-- ASSIGNMENT --
Where "results" occurs in a line of the entries below, copy that line.

-- EXERCISE MATERIALS --
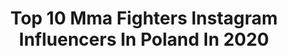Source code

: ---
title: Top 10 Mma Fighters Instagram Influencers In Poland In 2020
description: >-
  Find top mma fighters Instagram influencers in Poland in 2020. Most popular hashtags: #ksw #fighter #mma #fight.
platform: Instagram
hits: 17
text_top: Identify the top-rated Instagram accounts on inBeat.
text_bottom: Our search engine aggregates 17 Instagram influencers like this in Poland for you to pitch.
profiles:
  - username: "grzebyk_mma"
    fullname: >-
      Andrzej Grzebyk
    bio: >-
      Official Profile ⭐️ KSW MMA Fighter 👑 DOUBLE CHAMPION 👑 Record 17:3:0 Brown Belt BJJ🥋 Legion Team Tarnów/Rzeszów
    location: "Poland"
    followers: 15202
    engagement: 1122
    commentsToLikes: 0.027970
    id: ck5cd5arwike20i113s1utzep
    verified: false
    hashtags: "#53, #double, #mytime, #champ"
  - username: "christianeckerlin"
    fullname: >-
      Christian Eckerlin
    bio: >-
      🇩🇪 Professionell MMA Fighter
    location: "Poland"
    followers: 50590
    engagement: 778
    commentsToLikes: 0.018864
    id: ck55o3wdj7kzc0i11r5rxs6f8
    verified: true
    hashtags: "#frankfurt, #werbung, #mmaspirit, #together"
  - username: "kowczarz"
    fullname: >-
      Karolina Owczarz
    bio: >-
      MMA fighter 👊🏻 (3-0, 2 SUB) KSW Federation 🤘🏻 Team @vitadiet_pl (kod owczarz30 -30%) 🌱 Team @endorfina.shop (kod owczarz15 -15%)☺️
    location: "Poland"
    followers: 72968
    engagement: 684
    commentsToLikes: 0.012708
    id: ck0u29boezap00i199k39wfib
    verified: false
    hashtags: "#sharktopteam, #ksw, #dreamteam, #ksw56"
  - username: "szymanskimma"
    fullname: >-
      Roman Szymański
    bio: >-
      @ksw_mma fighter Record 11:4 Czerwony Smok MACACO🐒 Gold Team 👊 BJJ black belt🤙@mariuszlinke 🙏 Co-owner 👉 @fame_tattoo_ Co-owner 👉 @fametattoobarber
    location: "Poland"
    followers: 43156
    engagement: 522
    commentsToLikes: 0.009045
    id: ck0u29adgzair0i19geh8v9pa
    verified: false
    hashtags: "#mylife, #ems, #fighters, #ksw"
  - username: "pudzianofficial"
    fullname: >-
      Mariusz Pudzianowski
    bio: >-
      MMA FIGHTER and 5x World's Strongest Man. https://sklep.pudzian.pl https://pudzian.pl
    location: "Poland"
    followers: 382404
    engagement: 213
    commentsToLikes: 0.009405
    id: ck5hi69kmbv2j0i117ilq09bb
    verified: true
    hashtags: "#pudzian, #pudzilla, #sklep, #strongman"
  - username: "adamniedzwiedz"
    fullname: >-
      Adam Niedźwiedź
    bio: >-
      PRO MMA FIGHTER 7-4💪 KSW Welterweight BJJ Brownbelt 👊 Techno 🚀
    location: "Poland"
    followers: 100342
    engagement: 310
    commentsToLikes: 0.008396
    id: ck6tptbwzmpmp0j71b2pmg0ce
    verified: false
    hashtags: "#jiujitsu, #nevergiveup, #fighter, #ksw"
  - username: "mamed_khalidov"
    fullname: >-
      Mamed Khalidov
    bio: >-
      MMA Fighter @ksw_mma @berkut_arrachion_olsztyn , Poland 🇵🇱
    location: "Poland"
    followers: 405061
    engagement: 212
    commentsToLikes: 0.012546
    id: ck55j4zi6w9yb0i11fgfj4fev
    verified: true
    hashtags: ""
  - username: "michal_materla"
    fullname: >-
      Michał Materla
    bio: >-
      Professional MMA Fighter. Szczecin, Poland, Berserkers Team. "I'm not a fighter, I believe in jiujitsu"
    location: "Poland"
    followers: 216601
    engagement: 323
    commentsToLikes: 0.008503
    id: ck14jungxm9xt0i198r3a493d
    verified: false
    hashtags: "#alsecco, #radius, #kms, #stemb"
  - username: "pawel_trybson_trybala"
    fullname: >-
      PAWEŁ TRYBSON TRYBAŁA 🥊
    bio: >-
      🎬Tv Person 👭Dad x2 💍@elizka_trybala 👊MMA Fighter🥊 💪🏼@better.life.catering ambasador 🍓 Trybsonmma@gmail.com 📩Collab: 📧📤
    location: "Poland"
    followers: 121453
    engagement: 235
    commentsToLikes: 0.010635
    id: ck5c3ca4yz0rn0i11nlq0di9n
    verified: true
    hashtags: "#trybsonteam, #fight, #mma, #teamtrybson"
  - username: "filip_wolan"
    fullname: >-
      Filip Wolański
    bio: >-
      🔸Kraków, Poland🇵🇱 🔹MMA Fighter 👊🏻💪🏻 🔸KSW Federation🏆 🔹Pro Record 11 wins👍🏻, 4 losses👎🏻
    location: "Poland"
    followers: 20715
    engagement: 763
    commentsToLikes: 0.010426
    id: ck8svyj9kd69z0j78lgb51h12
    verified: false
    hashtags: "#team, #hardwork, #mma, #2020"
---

* * *

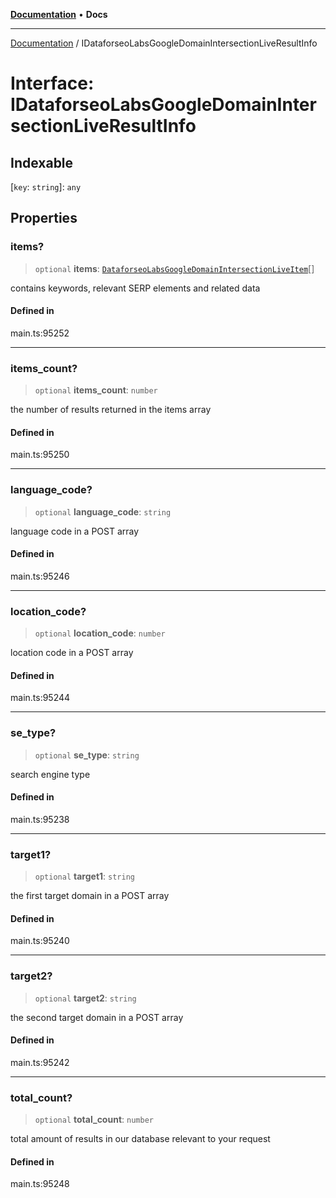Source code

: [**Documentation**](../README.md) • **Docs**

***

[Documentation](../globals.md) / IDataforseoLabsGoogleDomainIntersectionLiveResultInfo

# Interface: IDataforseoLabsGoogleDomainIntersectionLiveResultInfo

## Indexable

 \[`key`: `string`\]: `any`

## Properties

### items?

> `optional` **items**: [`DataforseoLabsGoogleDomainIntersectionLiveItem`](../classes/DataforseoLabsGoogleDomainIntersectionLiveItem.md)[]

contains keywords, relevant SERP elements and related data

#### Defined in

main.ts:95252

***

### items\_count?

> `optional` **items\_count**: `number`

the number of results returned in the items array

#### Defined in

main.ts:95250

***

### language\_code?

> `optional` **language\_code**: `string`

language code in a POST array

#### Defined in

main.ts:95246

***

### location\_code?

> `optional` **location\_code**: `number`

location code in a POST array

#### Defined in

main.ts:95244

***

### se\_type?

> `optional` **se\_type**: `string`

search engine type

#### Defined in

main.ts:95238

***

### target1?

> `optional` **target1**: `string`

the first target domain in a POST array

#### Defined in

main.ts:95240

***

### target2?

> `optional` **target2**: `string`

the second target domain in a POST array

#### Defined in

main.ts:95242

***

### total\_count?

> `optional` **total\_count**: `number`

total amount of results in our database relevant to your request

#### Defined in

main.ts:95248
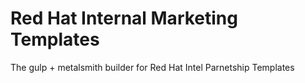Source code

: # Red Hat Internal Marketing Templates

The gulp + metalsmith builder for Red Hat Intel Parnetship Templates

-- FINAL ANSWER --
the number of results returned in the items array
total amount of results in our database relevant to your request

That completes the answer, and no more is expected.